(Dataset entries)
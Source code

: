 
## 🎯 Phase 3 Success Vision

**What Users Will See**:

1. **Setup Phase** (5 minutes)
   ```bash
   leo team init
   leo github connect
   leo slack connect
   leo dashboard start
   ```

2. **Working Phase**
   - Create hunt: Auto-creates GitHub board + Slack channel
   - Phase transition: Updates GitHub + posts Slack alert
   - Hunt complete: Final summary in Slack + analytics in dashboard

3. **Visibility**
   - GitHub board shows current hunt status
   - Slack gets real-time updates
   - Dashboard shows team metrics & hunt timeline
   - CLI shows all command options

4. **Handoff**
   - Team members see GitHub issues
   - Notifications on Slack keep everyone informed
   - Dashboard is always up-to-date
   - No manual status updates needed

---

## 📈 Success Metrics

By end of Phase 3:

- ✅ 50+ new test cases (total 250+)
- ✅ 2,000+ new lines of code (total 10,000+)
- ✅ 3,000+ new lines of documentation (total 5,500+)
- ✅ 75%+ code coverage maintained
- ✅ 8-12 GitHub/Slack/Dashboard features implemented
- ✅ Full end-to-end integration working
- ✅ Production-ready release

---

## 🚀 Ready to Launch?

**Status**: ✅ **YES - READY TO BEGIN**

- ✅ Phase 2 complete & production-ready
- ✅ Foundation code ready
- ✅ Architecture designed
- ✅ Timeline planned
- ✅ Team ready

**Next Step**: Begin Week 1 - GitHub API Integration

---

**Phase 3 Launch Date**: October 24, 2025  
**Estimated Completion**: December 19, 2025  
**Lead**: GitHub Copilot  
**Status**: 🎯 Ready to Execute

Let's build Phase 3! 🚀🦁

==

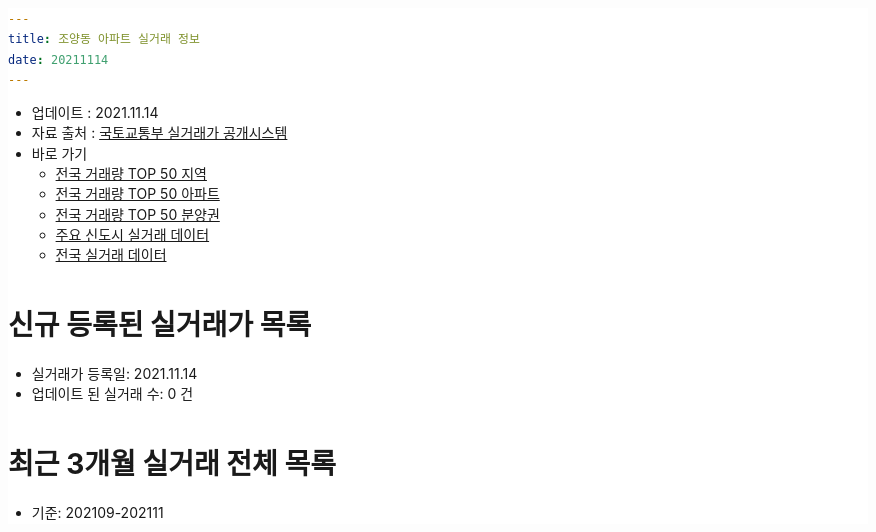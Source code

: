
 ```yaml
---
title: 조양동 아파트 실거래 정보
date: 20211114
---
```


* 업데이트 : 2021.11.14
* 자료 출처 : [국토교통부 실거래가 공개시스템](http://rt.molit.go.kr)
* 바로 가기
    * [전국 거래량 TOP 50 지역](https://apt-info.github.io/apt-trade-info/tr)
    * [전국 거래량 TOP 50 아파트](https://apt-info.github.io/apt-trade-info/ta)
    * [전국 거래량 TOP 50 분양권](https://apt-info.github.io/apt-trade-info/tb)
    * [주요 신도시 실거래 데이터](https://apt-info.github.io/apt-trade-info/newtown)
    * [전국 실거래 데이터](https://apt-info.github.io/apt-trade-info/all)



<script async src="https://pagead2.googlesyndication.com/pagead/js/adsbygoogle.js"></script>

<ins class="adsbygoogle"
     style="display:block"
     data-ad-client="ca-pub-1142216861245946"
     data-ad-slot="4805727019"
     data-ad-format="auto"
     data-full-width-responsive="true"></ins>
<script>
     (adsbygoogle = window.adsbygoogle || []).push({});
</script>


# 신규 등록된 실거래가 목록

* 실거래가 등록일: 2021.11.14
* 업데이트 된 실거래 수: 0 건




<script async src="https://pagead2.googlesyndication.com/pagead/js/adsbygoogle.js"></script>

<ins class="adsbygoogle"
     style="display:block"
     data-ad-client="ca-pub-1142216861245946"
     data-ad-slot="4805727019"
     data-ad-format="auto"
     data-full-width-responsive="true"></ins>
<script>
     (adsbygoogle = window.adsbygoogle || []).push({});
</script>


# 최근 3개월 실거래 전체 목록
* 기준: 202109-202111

==

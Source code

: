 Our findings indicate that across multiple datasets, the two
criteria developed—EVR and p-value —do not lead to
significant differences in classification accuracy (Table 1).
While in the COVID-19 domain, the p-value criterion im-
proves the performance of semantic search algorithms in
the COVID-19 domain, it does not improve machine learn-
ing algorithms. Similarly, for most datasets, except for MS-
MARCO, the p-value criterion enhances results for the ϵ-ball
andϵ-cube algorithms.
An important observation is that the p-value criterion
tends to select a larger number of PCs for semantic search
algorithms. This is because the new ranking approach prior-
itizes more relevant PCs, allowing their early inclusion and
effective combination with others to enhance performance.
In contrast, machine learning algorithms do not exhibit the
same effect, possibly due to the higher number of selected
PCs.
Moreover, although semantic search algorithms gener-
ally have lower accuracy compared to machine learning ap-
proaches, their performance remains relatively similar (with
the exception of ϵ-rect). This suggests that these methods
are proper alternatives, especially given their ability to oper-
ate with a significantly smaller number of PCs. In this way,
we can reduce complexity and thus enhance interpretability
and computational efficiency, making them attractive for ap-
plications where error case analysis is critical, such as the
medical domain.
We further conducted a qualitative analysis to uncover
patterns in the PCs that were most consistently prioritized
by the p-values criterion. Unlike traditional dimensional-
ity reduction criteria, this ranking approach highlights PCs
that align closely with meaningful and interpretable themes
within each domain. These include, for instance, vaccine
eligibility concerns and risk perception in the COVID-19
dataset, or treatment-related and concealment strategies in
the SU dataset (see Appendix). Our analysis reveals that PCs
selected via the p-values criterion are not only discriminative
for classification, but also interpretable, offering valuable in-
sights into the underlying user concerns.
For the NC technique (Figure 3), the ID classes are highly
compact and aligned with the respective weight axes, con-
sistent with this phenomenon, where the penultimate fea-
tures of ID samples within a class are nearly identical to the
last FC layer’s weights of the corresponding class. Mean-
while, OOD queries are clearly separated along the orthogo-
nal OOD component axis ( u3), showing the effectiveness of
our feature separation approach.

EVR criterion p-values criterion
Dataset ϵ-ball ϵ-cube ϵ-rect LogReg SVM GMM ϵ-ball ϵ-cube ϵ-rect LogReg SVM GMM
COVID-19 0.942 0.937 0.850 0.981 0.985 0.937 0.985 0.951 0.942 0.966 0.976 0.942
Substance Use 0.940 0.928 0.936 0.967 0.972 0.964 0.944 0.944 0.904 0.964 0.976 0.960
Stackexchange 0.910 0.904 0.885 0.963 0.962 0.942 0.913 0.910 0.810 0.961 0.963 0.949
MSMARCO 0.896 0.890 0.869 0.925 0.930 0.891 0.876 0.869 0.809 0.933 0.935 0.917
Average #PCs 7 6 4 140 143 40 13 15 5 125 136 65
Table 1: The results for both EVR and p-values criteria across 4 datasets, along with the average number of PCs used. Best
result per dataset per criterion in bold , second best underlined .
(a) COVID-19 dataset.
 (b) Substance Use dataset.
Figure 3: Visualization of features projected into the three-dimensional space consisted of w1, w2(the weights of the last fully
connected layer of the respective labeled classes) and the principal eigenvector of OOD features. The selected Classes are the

> **ABOUT THIS EXERCISE**: Looking at the records, state how many lines contain "where" and write nothing besides that number.

> **COMPLETED EXERCISE**: 2